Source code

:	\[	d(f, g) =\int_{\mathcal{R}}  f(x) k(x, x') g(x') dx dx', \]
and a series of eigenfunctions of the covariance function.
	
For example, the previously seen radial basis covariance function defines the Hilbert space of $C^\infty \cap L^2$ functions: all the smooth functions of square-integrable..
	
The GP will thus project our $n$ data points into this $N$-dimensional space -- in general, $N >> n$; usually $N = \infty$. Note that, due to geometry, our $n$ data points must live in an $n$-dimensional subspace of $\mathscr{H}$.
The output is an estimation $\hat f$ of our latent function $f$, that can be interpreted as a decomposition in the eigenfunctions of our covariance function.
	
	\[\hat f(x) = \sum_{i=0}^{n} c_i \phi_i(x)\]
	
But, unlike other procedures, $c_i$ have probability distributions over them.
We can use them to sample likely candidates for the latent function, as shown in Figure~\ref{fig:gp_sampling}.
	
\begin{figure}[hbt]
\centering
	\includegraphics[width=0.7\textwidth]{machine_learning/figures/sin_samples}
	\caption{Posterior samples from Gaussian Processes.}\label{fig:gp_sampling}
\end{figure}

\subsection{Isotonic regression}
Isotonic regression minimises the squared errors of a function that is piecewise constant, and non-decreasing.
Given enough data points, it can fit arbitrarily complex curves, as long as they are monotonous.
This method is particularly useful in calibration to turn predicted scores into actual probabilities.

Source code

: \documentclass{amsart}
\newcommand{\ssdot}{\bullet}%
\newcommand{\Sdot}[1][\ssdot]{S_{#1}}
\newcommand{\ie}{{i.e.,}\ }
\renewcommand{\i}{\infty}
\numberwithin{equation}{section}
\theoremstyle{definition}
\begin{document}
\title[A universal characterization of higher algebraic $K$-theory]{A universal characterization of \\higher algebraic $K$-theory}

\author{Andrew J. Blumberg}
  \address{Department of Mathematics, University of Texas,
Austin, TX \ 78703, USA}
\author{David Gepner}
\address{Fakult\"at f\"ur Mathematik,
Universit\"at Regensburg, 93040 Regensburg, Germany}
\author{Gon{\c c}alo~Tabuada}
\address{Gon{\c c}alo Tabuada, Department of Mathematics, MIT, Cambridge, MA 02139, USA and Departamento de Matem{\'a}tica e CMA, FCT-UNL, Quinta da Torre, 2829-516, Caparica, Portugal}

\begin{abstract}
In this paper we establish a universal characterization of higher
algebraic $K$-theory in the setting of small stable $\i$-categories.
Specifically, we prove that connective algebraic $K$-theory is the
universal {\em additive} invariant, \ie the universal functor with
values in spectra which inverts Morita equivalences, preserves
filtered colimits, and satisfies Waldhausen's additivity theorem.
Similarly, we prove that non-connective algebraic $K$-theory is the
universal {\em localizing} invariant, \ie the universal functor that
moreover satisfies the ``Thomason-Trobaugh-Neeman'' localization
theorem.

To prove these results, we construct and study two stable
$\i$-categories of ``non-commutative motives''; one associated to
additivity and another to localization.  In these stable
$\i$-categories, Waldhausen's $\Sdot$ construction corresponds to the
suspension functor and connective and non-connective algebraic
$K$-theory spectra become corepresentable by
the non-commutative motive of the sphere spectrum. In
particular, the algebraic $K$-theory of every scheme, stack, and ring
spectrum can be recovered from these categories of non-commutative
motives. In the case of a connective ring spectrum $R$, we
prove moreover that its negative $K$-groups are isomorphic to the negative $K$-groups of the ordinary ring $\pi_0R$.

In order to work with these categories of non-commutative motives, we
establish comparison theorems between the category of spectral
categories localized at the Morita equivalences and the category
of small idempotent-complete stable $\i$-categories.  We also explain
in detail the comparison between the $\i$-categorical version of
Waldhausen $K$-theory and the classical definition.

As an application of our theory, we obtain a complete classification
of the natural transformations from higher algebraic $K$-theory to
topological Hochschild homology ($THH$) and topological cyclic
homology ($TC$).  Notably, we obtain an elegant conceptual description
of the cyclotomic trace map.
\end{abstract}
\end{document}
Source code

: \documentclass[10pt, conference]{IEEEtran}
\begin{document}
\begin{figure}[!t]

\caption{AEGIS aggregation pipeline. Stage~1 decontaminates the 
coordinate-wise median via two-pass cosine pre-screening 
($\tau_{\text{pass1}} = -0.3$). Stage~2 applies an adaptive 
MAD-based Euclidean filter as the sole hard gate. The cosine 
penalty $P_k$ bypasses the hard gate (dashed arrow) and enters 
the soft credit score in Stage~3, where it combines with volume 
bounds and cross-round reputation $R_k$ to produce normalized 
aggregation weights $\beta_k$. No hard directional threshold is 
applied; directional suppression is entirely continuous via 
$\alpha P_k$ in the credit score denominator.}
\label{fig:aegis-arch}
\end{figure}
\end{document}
•••
» Exercise aim:
Reproduce the lines above, beginning at the line with "universal functor that" and stopping after the line with "To prove these", exactly as they are.

» Exercise result:
universal {\em localizing} invariant, \ie the universal functor that
moreover satisfies the ``Thomason-Trobaugh-Neeman'' localization
theorem.

To prove these results, we construct and study two stable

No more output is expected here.